Друзья и одноклассники моего отца, воспитанники бывшей 7ой мужской, а ныне 53-ей средней школы, были людьми, с которыми без уважения не смел заговорить на Вере никто: ни вор и ни урка. Темур Баблуани, плотью и кровью истинный сван, гений искусства; мой крестный отец, Бату Кевлишвили, отец всех грузинских регбистов; Мераб (Гижо) Омиадзе (представьте, себе, что на Старой Вере вам дают прозвище Гижо (примечание переводчика: от слова "გიჟი" [гижи] - сумасшедший)); Вахо Шарикадзе, Зура Качеишвили, Роман Чичуа, Паата Гудушаури, сухумский Юра (Дзуку) Гулуа и др.
Это была та старая настоящая Вера, живущая по законам мужества, интеллигентная, образованная, которая вернула Тбилиси, а не та, вторая, с переделанными негрузинскими фамилиями, чьи дети позже, в 90 –ых, стали верийскими злодеями.
Авторитета и одного словa каждого из них хватило бы на то, чтобы спокойно «связать» этого напуганного и неадекватного соседа, свесить его с балконa внутреннего двора, как пыльный ковер, и так вынести гроб дедушки Епифана через его квартиру.
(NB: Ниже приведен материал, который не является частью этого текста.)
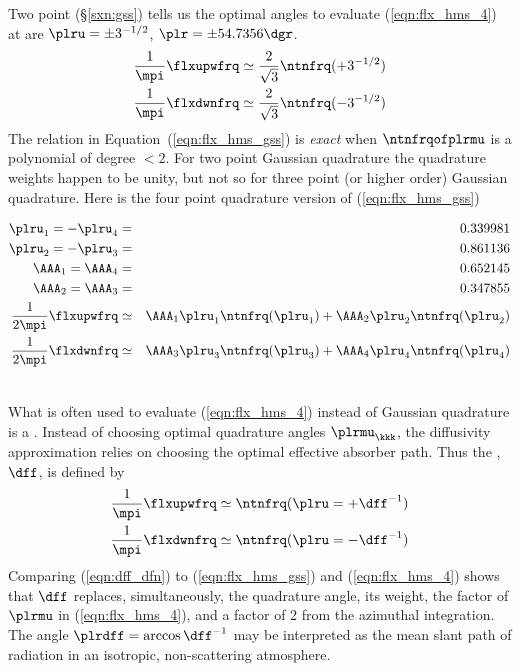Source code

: \documentclass[12pt]{article}
\begin{document}
Two point 
(\S\ref{sxn:gss}) tells us the optimal angles to evaluate 
(\ref{eqn:flx_hms_4}) at are $\plru = \pm 3^{-1/2}$, $\plr = \pm
54.7356\dgr$. 
\begin{subequations}
\label{eqn:flx_hms_gss}
\begin{align}
\label{eqn:flx_hms_gss_a}
\frac{1}{\mpi} \flxupwfrq & \simeq \frac{2}{\sqrt{3}} \ntnfrq (+3^{-1/2}) \\
\label{eqn:flx_hms_gss_b}
\frac{1}{\mpi} \flxdwnfrq & \simeq \frac{2}{\sqrt{3}} \ntnfrq (-3^{-1/2})
\end{align}
\end{subequations} 
The relation in Equation~(\ref{eqn:flx_hms_gss}) is \textit{exact}
when $\ntnfrqofplrmu$ is a polynomial of degree $< 2$.
For two point Gaussian quadrature the quadrature weights happen to
be unity, but not so for three point (or higher order) Gaussian
quadrature.
Here is the four point quadrature version of (\ref{eqn:flx_hms_gss})
\newline\parbox{6in}{ %
\begin{eqnarray}
\plru_{1} = -\plru_{4} & = & 0.339981 \nonumber \\
\plru_{2} = -\plru_{3} & = & 0.861136 \nonumber \\
\AAA_{1} = \AAA_{4} & = & 0.652145 \nonumber \\
\AAA_{2} = \AAA_{3} & = & 0.347855 \nonumber \\
\frac{1}{2 \mpi} \flxupwfrq & \simeq & 
\AAA_{1} \plru_{1} \ntnfrq(\plru_{1}) + \AAA_{2} \plru_{2} \ntnfrq(\plru_{2})
\nonumber \\
\frac{1}{2 \mpi} \flxdwnfrq & \simeq & 
\AAA_{3} \plru_{3} \ntnfrq(\plru_{3}) + \AAA_{4} \plru_{4} \ntnfrq(\plru_{4})
\nonumber
\end{eqnarray} 
}\hfill %
\parbox{1cm}{\begin{eqnarray}\label{eqn:flx_hms_gss_4}\end{eqnarray}}\newline

What is often used to evaluate (\ref{eqn:flx_hms_4}) instead of
Gaussian quadrature is a .  
Instead of choosing optimal quadrature angles $\plrmu_{\kkk}$, the
diffusivity approximation relies on choosing the optimal effective
absorber path.
Thus the , $\dff$, is defined by
\begin{subequations}
\label{eqn:dff_dfn}
\begin{align}
\label{eqn:dff_dfn_a}
\frac{1}{\mpi} \flxupwfrq & \simeq \ntnfrq (\plru = +\dff^{-1}) \\
\label{eqn:dff_dfn_b}
\frac{1}{\mpi} \flxdwnfrq & \simeq \ntnfrq (\plru = -\dff^{-1})
\end{align}
\end{subequations} 
Comparing (\ref{eqn:dff_dfn}) to (\ref{eqn:flx_hms_gss}) and
(\ref{eqn:flx_hms_4}) shows that $\dff$ replaces, simultaneously, the
quadrature angle, its weight, the factor of $\plrmu$ in
(\ref{eqn:flx_hms_4}), and a factor of 2 from the azimuthal
integration. 
The angle $\plrdff = \arccos \dff^{-1}$ may be interpreted as the
mean slant path of radiation in an isotropic, non-scattering
atmosphere. 
\end{document}
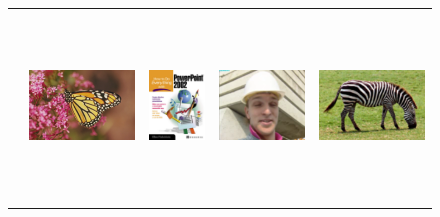 \documentclass[10pt,twocolumn,letterpaper]{article}
\begin{document}
\begin{figure}[]
\centering
\setlength{\tabcolsep}{1pt}
\renewcommand{\arraystretch}{0.2} %
\resizebox{\linewidth}{!}
{
\large
\begin{tabular}{ccccc}
\parbox[b]{3mm}{}&
\includegraphics[height=5cm]{RGB4x/monarch2-Bicubic.png}&
\includegraphics[height=5cm]{RGB4x/ppt32-Bicubic.png}&
\includegraphics[height=5cm]{RGB4x/foreman2-Bicubic.png}&
\includegraphics[height=5cm]{RGB4x/zebra2-Bicubic.png}\\[4pt]

\end{tabular}}
\end{figure}
\end{document}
Но в дни скорби они не могли позволить себе сделать это.
Они договорились друг с другом, и те, кто были альпинистами- Залико Кикодзе и другие – при помощи карабинов и веревок сделали крепеж на стоящем во дворе дереве и электростолбе и так спустили гроб дедушки Епифания с его балкона, пока этот озлобленный сосед прятался от взора людей, заполнивших весь двор.
Был сухой, холодный и ветреный осенний день, и посреди него, заполненного этим грузинским благородством, вновь сбылся Галактион, потому что висячий на веревках гроб вдруг качнулся от ветра, и этот звук отозвался во мне как звук выстрела в горах:
***
Убил в ущелье охотник рыжий
Прекраснорогую ниамори.
И было тихо — а стало тише.
Так слово смолкает в пустом соборе.
Назавтра я видел, что день несветел,
А воздух траурен — без метафор —
Там шли за гробом сквозь ливень и ветер
И сумрак скорбный и взрывы литавр!
А я никому не помог на свете,
Не спас я царственную косулю…
На мне тот ливень оставил плети,
И в детское сердце я принял пулю.
(Галактион Табидзе - «Выстрел в Горах». Перевод стихотворения В. Леоновича)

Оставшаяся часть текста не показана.